Les copines enceintes, les conséquences de l’intervention sur la sexualité et le couple, les relations avec la famille… L’autrice n’élude aucun des sentiments complexes qu’ils l’ont alors assaillie, tentant d’analyser ce « foutoir émotionnel » qui, selon ses propres mots, résulte de la possibilité d’avoir ou non un enfant.

Mais Il fallait que je vous le dise est plus que le simple récit d’une IVG. L’ouvrage est né d’une rencontre entre Aude Mermilliod et Martin Winckler, l’auteur du roman Le Chœur des femmes (2009) qui raconte la formation d’une jeune interne en chirurgie à la « médecine des femmes ». Dans ce roman, ainsi que dans ses autres ouvrages, le médecin-écrivain défend une médecine plus humaine, à l’écoute des femmes et de leurs besoins.

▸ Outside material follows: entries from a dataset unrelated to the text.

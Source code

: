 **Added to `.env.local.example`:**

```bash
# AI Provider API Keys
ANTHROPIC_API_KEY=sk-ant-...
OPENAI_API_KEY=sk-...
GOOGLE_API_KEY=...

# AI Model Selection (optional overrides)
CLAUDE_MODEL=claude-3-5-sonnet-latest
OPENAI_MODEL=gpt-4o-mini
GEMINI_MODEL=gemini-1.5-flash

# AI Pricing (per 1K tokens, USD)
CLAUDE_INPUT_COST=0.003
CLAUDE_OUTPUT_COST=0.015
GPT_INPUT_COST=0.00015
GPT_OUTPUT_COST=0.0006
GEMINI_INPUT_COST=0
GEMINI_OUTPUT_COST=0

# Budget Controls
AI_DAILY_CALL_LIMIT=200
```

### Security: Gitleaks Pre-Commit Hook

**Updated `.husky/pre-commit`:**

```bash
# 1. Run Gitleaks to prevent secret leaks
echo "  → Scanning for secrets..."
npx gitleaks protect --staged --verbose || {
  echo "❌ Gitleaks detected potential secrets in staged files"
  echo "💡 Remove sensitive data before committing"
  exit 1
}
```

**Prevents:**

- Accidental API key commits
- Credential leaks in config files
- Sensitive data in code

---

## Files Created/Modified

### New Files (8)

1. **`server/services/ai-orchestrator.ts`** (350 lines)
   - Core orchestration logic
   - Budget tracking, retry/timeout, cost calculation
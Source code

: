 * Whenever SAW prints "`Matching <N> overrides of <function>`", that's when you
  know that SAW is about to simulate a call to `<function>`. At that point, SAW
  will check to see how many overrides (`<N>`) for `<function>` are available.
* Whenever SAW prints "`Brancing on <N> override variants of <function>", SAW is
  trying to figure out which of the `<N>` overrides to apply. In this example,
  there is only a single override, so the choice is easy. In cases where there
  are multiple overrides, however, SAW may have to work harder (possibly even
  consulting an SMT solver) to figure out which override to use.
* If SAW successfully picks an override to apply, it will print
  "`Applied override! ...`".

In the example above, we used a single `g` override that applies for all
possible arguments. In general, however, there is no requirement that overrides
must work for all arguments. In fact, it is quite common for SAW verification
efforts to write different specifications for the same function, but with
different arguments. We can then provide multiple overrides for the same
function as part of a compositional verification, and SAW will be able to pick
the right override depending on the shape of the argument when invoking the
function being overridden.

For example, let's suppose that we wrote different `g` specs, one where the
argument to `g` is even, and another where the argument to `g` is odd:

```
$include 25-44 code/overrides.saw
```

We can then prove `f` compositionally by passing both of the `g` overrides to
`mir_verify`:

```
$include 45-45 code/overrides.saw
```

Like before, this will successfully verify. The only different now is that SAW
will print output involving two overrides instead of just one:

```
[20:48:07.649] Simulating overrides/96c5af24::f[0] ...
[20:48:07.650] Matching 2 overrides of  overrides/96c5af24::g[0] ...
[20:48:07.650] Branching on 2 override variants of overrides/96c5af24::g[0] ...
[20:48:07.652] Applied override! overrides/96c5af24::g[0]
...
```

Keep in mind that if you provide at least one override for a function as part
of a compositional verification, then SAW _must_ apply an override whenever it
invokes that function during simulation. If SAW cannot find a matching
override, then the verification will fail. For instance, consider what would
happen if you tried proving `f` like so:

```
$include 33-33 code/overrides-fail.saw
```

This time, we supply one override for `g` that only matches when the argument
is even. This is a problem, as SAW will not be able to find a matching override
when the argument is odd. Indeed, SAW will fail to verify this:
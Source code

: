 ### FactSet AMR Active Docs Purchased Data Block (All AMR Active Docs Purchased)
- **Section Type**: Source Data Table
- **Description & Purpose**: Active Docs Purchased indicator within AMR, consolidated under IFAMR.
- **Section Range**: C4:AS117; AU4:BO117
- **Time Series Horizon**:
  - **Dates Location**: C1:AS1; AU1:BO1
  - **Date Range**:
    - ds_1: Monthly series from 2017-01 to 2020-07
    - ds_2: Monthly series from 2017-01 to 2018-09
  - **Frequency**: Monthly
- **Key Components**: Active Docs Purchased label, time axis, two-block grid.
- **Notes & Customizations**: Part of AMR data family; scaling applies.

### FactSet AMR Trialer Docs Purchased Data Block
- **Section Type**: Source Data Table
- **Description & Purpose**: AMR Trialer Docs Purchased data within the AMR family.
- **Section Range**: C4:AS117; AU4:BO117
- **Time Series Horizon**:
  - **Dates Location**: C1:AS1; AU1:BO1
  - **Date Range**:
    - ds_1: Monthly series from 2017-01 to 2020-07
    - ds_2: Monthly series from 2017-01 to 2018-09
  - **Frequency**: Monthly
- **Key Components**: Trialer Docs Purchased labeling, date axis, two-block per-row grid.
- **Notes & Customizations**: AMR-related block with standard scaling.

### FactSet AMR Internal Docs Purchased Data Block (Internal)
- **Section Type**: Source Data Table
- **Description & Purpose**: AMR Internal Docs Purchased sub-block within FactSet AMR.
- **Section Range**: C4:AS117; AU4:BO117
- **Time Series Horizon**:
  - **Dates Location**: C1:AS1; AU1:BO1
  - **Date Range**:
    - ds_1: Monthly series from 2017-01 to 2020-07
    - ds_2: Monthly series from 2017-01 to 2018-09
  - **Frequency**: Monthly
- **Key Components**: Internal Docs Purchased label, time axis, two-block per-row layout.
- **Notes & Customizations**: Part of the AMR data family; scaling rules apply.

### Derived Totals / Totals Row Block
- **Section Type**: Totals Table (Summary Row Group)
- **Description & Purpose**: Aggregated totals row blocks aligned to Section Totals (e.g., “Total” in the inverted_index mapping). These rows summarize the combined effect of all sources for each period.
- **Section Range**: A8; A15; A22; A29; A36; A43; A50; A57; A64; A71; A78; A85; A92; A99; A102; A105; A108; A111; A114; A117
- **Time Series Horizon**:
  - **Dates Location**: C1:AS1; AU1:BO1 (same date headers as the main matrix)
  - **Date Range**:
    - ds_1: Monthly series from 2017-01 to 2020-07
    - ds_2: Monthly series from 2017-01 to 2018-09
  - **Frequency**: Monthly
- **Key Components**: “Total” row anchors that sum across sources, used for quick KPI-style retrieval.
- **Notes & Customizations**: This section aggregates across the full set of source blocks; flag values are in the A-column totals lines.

La deuxième partie de la bande dessinée est ainsi consacrée au parcours de Martin Winckler (Marc Zoffran de son vrai nom). Médecin généraliste, il est formé dans les années 1970, alors que l’avortement est encore illégal. Ayant constaté les conséquences terribles pour la santé des femmes des avortements clandestins, il décide de pratiquer des IVG dans un centre de planning familial au Mans, en France. Là, il apprend à remettre en cause ses certitudes et évolue d’un « paternalisme bienveillant » à une empathie réelle à l’égard des femmes qui viennent le consulter. Il découvre la complexité de leurs histoires singulières et la façon dont une grossesse peut devenir la cause d’une détresse profonde, souvent vécue de manière honteuse.

Cet autre témoignage, également rare, offre une perspective complémentaire intéressante. Que ressentent les personnes qui effectuent les IVG et accompagnent les femmes qui font ce choix ? Le point de vue du soignant permet d’élargir le propos en évoquant les situations variées et complexes des patientes, au-delà de l’expérience vécue par Aude.

Si le sujet de la bande dessinée risque de mettre mal à l’aise certains lecteurs, on doit néanmoins saluer le courage de l’autrice et la force de son texte et de ses dessins. Utilisant une palette de couleurs claires dominée par l’orange, le vert et le jaune, elle évite les teintes trop sombres et donne au contraire une certaine légèreté à son récit, dédramatisant le sujet à travers des dialogues décomplexés sans pour autant occulter la peur, la douleur et la tristesse.